** Opening Information block **

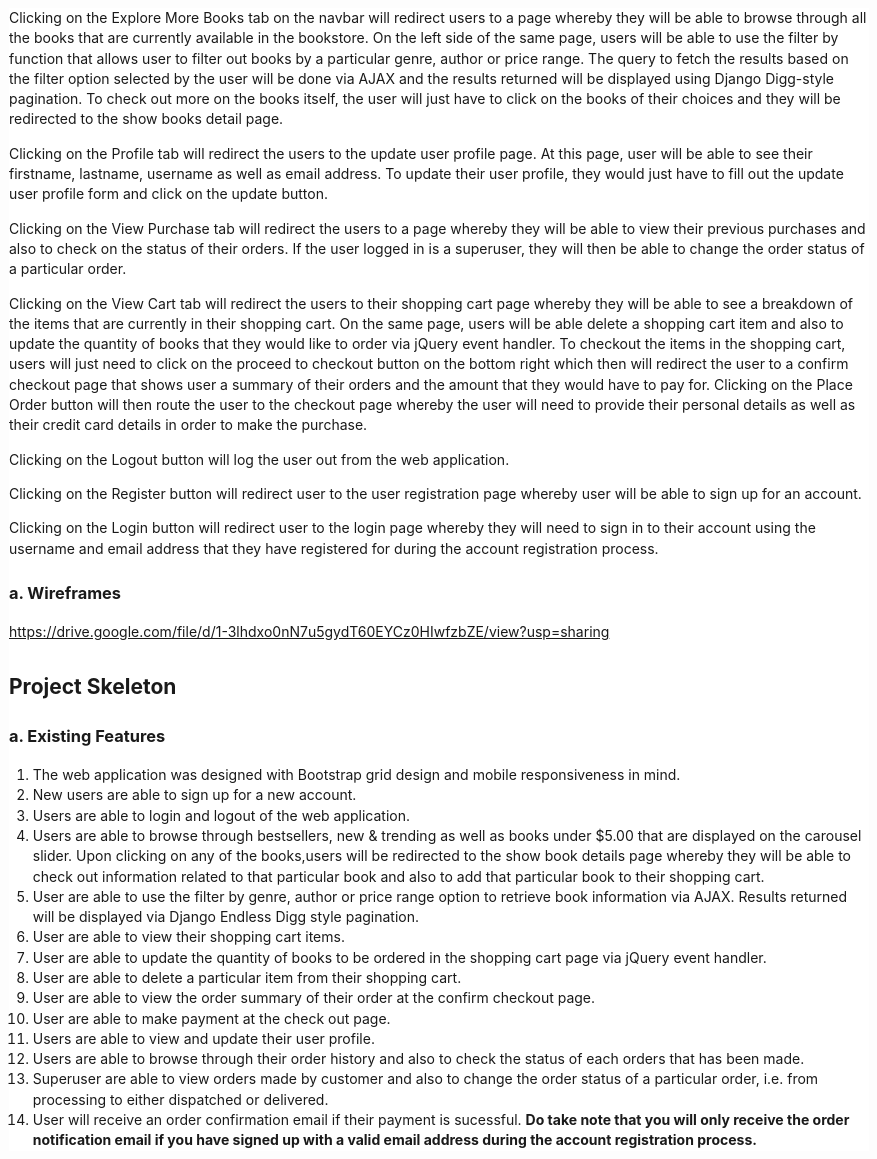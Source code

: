 Clicking on the Explore More Books tab on the navbar will redirect users to a page whereby they will be able to browse through all the books that are currently available in the bookstore. On the left side of the same page, users will be able to use the filter by function that allows user to filter out books by a particular genre, author or price range. The query to fetch the results based on the filter option selected by the user will be done via AJAX and the results returned will be displayed using Django Digg-style pagination. To check out more on the books itself, the user will just have to click on the books of their choices and they will be redirected to the show books detail page.

Clicking on the Profile tab will redirect the users to the update user profile page. At this page, user will be able to see their firstname, lastname, username as well as email address. To update their user profile, they would just have to fill out the update user profile form and click on the update button.

Clicking on the View Purchase tab will redirect the users to a page whereby they will be able to view their previous purchases and also to check on the status of their orders. If the user logged in is a superuser, they will then be able to change the order status of a particular order.

Clicking on the View Cart tab will redirect the users to their shopping cart page whereby they will be able to see a breakdown of the items that are currently in their shopping cart. On the same page, users will be able delete a shopping cart item and also to update the quantity of books that they would like to order via jQuery event handler. To checkout the items in the shopping cart, users will just need to click on the proceed to checkout button on the bottom right which then will redirect the user to a confirm checkout page that shows user a summary of their orders and the amount that they would have to pay for. Clicking on the Place Order button will then route the user to the checkout page whereby the user will need to provide their personal details as well as their credit card details in order to make the purchase.

Clicking on the Logout button will log the user out from the web application. 

Clicking on the Register button will redirect user to the user registration page whereby user will be able to sign up for an account.

Clicking on the Login button will redirect user to the login page whereby they will need to sign in to their account using the username and email address that they have  registered for during the account registration process.

### a. Wireframes
https://drive.google.com/file/d/1-3lhdxo0nN7u5gydT60EYCz0HIwfzbZE/view?usp=sharing

## Project Skeleton
### a. Existing Features
1. The web application was designed with Bootstrap grid design and mobile responsiveness in mind.
2. New users are able to sign up for a new account.
3. Users are able to login and logout of the web application.
4. Users are able to browse through bestsellers, new & trending as well as books under $5.00 that are displayed on the carousel slider. Upon clicking on any of the books,users will be redirected to the show book details page whereby they will be able to check out information related to that particular book and also to add that particular book to their shopping cart.
5. User are able to use the filter by genre, author or price range option to retrieve book information via AJAX. Results returned will be displayed via Django Endless Digg style pagination. 
6. User are able to view their shopping cart items.
7. User are able to update the quantity of books to be ordered in the shopping cart page via jQuery event handler.
8. User are able to delete a particular item from their shopping cart.
9. User are able to view the order summary of their order at the confirm checkout page.
10. User are able to make payment at the check out page.
11. Users are able to view and update their user profile.
12. Users are able to browse through their order history and also to check the status of each orders that has been made.
13. Superuser are able to view orders made by customer and also to change the order status of a particular order, i.e. from processing to either dispatched or delivered.
14. User will receive an order confirmation email if their payment is sucessful. **Do take note that you will only receive the order notification email if you have signed up with a valid email address during the account registration process.**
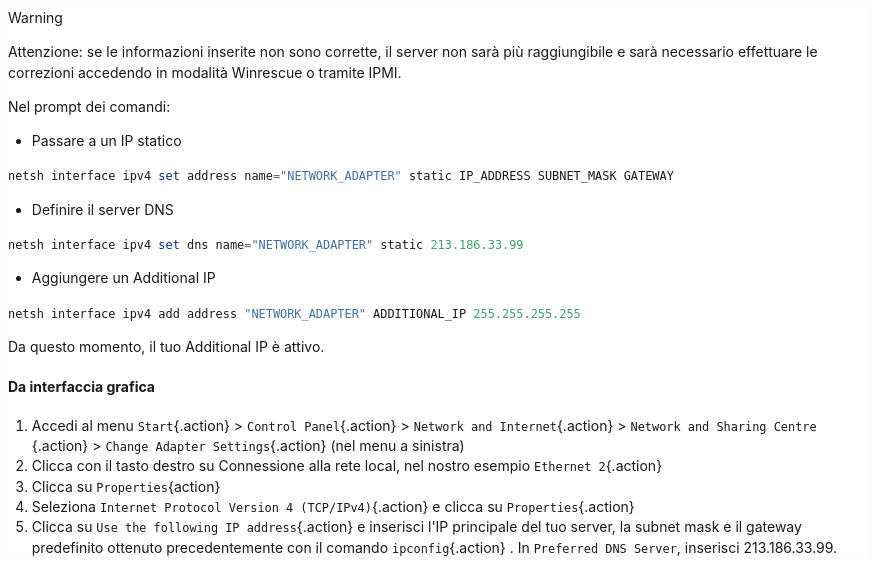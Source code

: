 > [!warning]
>
> Attenzione: se le informazioni inserite non sono corrette, il server non sarà più raggiungibile e sarà necessario effettuare le correzioni accedendo in modalità Winrescue o tramite IPMI. 
> 

Nel prompt dei comandi:

* Passare a un IP statico

```powershell
netsh interface ipv4 set address name="NETWORK_ADAPTER" static IP_ADDRESS SUBNET_MASK GATEWAY
```
 
* Definire il server DNS

```powershell
netsh interface ipv4 set dns name="NETWORK_ADAPTER" static 213.186.33.99
``` 

* Aggiungere un Additional IP

```powershell
netsh interface ipv4 add address "NETWORK_ADAPTER" ADDITIONAL_IP 255.255.255.255
```

Da questo momento, il tuo Additional IP è attivo.

#### Da interfaccia grafica

1. Accedi al menu `Start`{.action} > `Control Panel`{.action} > `Network and Internet`{.action} > `Network and Sharing Centre`{.action} > `Change Adapter Settings`{.action} (nel menu a sinistra)
2. Clicca con il tasto destro su Connessione alla rete local, nel nostro esempio `Ethernet 2`{.action}
3. Clicca su `Properties`{action}
4. Seleziona `Internet Protocol Version 4 (TCP/IPv4)`{.action} e clicca su `Properties`{.action}
5. Clicca su `Use the following IP address`{.action} e inserisci l'IP principale del tuo server, la subnet mask e il gateway predefinito ottenuto precedentemente con il comando `ipconfig`{.action} . In `Preferred DNS Server`, inserisci 213.186.33.99.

** Closing Information block **

The expected output is the lines above from the one containing "6. User are" to the one containing "il server DNS", both ends included, reproduced exactly with every picture left out.

* Result of this exercise *
6. User are able to view their shopping cart items.
7. User are able to update the quantity of books to be ordered in the shopping cart page via jQuery event handler.
8. User are able to delete a particular item from their shopping cart.
9. User are able to view the order summary of their order at the confirm checkout page.
10. User are able to make payment at the check out page.
11. Users are able to view and update their user profile.
12. Users are able to browse through their order history and also to check the status of each orders that has been made.
13. Superuser are able to view orders made by customer and also to change the order status of a particular order, i.e. from processing to either dispatched or delivered.
14. User will receive an order confirmation email if their payment is sucessful. **Do take note that you will only receive the order notification email if you have signed up with a valid email address during the account registration process.**
Source code

: > [!warning]
>
> Attenzione: se le informazioni inserite non sono corrette, il server non sarà più raggiungibile e sarà necessario effettuare le correzioni accedendo in modalità Winrescue o tramite IPMI. 
> 

Nel prompt dei comandi:

* Passare a un IP statico

```powershell
netsh interface ipv4 set address name="NETWORK_ADAPTER" static IP_ADDRESS SUBNET_MASK GATEWAY
```
 
* Definire il server DNS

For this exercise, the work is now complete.